• Data under study
★ ★ ★ ★
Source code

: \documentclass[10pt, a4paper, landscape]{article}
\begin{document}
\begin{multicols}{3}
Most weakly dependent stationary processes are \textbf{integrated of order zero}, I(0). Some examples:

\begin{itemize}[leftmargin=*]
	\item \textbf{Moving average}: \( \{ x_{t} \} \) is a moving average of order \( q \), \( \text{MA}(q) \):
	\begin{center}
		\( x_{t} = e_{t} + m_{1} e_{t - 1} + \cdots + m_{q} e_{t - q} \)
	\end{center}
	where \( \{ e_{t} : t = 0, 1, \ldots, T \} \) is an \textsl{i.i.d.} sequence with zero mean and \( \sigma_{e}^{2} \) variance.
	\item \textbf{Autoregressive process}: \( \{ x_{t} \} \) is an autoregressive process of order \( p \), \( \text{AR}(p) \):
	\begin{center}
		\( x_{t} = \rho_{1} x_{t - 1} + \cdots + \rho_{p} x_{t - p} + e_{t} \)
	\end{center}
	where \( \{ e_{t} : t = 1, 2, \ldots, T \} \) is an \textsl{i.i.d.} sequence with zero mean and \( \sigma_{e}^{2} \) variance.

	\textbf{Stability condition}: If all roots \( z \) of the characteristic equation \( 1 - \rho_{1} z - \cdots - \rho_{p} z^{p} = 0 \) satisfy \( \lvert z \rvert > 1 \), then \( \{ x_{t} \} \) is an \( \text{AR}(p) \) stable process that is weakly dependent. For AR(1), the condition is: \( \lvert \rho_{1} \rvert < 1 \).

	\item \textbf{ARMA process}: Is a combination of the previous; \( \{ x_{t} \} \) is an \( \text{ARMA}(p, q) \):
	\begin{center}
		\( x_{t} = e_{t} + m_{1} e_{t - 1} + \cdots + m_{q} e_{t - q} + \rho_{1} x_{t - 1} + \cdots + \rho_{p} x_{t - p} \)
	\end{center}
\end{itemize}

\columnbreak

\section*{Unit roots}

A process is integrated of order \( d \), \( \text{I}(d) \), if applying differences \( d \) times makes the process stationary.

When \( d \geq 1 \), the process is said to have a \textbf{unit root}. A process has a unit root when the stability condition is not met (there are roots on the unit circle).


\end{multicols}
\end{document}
★ ★ ★ ★
• Task prompt
From the line with "1, \ldots, T" to the final line of the data above, please reproduce every line exactly and add nothing.

• Response
	where \( \{ e_{t} : t = 0, 1, \ldots, T \} \) is an \textsl{i.i.d.} sequence with zero mean and \( \sigma_{e}^{2} \) variance.
	\item \textbf{Autoregressive process}: \( \{ x_{t} \} \) is an autoregressive process of order \( p \), \( \text{AR}(p) \):
	\begin{center}
		\( x_{t} = \rho_{1} x_{t - 1} + \cdots + \rho_{p} x_{t - p} + e_{t} \)
	\end{center}
	where \( \{ e_{t} : t = 1, 2, \ldots, T \} \) is an \textsl{i.i.d.} sequence with zero mean and \( \sigma_{e}^{2} \) variance.

	\textbf{Stability condition}: If all roots \( z \) of the characteristic equation \( 1 - \rho_{1} z - \cdots - \rho_{p} z^{p} = 0 \) satisfy \( \lvert z \rvert > 1 \), then \( \{ x_{t} \} \) is an \( \text{AR}(p) \) stable process that is weakly dependent. For AR(1), the condition is: \( \lvert \rho_{1} \rvert < 1 \).

	\item \textbf{ARMA process}: Is a combination of the previous; \( \{ x_{t} \} \) is an \( \text{ARMA}(p, q) \):
	\begin{center}
		\( x_{t} = e_{t} + m_{1} e_{t - 1} + \cdots + m_{q} e_{t - q} + \rho_{1} x_{t - 1} + \cdots + \rho_{p} x_{t - p} \)
	\end{center}
\end{itemize}

\columnbreak

\section*{Unit roots}

A process is integrated of order \( d \), \( \text{I}(d) \), if applying differences \( d \) times makes the process stationary.

When \( d \geq 1 \), the process is said to have a \textbf{unit root}. A process has a unit root when the stability condition is not met (there are roots on the unit circle).


\end{multicols}
\end{document}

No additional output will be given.